Methods: Patients with chest trauma and treated with or without thoracotomy were seperated into 3 groups according to injury severity score (ISS) (Group I: 0-25; Group II: 25-50; Group III: 50-75); rates and mortality of both groups were recorded. Relationship between increasing in ISS and mortality was explored.

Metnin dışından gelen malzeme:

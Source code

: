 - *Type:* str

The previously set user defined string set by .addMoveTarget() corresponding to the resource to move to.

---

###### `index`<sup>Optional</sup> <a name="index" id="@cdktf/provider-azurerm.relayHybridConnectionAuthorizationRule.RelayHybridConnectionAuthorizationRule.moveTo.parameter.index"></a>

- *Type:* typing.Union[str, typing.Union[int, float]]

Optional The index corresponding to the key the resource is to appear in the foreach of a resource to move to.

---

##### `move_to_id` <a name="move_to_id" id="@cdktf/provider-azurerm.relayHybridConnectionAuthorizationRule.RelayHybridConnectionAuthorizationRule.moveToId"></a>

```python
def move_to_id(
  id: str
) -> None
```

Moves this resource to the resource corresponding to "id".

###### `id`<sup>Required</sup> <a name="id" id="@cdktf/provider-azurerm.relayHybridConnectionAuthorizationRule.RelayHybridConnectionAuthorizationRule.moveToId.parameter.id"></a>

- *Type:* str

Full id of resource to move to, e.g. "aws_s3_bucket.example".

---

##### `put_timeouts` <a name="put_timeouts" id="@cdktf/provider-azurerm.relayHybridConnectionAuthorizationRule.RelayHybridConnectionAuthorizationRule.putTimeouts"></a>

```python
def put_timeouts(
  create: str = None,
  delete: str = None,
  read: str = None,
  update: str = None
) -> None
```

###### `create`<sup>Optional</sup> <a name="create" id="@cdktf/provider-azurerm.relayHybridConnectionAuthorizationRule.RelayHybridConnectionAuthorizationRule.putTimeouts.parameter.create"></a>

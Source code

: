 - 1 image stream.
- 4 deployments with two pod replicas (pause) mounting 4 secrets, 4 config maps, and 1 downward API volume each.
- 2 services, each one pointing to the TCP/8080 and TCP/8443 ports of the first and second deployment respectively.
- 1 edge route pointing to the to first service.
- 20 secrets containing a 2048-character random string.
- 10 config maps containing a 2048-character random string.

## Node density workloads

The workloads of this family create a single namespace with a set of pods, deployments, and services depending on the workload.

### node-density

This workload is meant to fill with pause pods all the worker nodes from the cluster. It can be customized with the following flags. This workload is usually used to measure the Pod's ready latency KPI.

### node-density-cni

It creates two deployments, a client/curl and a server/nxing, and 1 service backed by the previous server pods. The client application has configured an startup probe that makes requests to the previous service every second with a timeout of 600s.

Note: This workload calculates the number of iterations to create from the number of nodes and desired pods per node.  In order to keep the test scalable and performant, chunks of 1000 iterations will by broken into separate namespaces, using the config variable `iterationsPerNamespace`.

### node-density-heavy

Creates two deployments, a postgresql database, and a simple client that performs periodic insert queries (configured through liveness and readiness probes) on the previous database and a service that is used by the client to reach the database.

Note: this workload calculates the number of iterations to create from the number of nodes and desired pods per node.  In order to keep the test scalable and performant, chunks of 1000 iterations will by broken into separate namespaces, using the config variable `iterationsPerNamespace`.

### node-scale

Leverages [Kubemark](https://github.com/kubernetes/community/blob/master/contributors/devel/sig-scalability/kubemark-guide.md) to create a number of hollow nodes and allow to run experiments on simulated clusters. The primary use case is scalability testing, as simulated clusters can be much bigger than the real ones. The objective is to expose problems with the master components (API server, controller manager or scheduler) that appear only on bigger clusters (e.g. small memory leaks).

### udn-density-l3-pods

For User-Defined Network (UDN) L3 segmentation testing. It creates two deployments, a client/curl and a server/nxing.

Results: Factors that effected on mortality were blunt trauma, ribs fractures more than 3, bilaterally or massive pulmoner contusion with air leaks bleeding more than 1250 ml postoperatively, operation within 2 hours after injury, bilateral or total pneumothorax, associated head or abdominal injury and recussitation before thoracotomy. Rates of patients ISS I and II were not different (p = 0.29). But ISS III patients were in higher number among patients with thoracotomy (p < 0.05). Mean ISS was 32.8 ± 12.8 in thoracotomies and 24.2 ± 9.6 in nonthoracotomies. Mortality rising according to ISS was correlated in both groups (r = 0.964).
Conclusions: Cause of higher mortality in trauma treated with thoracotomy was depent on the severity of trauma. In selected patients it is not avoided to perform thoracotomy.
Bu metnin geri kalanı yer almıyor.